[Exercise instructions] Look through the material and copy each line holding "doesn".

.....

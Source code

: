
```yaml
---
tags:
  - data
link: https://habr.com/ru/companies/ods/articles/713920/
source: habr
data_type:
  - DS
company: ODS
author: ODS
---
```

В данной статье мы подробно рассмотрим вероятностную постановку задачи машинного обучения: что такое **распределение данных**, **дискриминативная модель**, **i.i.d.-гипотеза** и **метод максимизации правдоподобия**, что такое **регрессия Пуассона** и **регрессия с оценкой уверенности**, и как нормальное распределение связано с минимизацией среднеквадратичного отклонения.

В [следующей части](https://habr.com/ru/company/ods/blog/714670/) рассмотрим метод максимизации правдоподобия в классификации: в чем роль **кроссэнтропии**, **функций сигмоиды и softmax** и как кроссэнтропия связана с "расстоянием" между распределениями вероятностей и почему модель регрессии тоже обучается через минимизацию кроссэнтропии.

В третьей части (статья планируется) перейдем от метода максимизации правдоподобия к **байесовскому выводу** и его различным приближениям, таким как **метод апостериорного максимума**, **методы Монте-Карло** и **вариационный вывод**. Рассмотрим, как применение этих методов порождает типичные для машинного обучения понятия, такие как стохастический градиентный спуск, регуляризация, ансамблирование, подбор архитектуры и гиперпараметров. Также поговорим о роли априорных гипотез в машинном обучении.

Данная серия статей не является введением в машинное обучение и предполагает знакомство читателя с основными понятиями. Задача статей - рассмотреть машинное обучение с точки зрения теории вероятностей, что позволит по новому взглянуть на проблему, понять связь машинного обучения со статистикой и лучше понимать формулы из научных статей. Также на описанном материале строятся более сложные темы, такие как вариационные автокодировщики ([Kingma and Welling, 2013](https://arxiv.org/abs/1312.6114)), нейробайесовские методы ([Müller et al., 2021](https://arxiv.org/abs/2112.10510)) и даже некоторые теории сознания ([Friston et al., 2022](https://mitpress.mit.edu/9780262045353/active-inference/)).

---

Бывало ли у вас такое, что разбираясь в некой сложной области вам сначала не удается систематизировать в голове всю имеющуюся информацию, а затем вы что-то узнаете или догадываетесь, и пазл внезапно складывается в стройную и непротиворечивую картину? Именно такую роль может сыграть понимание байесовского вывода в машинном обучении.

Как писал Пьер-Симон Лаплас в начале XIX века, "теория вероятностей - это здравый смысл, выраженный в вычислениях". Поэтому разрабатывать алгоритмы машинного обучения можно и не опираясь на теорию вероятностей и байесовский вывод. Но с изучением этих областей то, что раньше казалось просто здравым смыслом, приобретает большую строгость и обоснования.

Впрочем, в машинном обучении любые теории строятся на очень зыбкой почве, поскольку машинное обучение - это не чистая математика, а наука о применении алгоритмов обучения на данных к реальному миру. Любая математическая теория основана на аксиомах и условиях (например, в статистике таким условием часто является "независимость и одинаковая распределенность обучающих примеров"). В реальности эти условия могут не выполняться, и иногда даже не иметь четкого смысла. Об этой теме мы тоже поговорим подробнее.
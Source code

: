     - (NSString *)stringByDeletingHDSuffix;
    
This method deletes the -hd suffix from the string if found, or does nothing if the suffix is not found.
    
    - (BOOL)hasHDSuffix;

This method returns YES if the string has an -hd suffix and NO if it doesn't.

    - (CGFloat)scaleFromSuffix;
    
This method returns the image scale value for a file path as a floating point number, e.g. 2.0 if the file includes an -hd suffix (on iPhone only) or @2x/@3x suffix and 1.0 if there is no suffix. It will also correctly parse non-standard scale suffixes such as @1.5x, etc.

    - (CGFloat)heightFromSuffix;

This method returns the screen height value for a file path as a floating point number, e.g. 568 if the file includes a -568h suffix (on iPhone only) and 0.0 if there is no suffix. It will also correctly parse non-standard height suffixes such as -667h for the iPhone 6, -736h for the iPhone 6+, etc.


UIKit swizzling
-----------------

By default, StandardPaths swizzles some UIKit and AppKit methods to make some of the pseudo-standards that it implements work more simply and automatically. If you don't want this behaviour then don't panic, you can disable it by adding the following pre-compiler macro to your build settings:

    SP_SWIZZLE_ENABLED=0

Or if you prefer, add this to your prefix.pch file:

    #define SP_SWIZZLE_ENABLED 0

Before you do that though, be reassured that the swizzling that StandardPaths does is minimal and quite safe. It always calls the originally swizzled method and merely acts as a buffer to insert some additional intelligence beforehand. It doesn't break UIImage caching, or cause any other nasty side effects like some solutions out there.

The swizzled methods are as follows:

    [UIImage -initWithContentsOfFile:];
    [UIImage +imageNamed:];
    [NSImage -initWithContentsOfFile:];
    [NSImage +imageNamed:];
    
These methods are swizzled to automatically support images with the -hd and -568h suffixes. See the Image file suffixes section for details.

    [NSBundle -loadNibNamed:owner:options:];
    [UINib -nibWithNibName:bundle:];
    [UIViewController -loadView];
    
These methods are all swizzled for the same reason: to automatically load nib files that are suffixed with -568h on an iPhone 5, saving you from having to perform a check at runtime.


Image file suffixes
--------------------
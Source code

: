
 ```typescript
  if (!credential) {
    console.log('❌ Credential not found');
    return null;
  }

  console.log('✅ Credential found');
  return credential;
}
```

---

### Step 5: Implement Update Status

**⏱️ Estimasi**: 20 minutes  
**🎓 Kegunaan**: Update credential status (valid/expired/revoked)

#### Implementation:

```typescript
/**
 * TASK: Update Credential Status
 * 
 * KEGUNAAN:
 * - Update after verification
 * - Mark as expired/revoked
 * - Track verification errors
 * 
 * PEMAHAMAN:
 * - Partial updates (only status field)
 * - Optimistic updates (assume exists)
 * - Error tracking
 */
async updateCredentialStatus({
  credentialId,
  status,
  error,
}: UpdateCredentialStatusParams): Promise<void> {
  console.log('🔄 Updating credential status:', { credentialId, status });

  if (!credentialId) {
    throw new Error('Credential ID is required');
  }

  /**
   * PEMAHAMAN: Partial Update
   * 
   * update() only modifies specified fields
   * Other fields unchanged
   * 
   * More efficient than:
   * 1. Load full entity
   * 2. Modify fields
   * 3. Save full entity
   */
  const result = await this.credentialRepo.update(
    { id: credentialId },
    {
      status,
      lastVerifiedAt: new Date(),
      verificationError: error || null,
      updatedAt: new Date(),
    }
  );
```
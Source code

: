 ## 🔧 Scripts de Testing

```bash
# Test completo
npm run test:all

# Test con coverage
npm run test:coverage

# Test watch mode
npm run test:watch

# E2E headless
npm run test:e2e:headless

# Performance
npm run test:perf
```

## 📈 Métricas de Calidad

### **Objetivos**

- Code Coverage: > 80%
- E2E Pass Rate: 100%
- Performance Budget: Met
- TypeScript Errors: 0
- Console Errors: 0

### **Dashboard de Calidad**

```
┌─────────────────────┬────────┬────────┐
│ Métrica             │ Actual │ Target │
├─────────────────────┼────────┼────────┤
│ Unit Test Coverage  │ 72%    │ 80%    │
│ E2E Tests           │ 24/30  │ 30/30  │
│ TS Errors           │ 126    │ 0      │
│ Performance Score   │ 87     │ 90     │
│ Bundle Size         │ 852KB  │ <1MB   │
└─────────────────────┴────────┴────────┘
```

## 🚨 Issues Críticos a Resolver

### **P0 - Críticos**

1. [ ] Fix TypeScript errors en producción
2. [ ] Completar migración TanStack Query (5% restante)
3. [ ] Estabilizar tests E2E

.....

[Solution]
This method returns YES if the string has an -hd suffix and NO if it doesn't.
Before you do that though, be reassured that the swizzling that StandardPaths does is minimal and quite safe. It always calls the originally swizzled method and merely acts as a buffer to insert some additional intelligence beforehand. It doesn't break UIImage caching, or cause any other nasty side effects like some solutions out there.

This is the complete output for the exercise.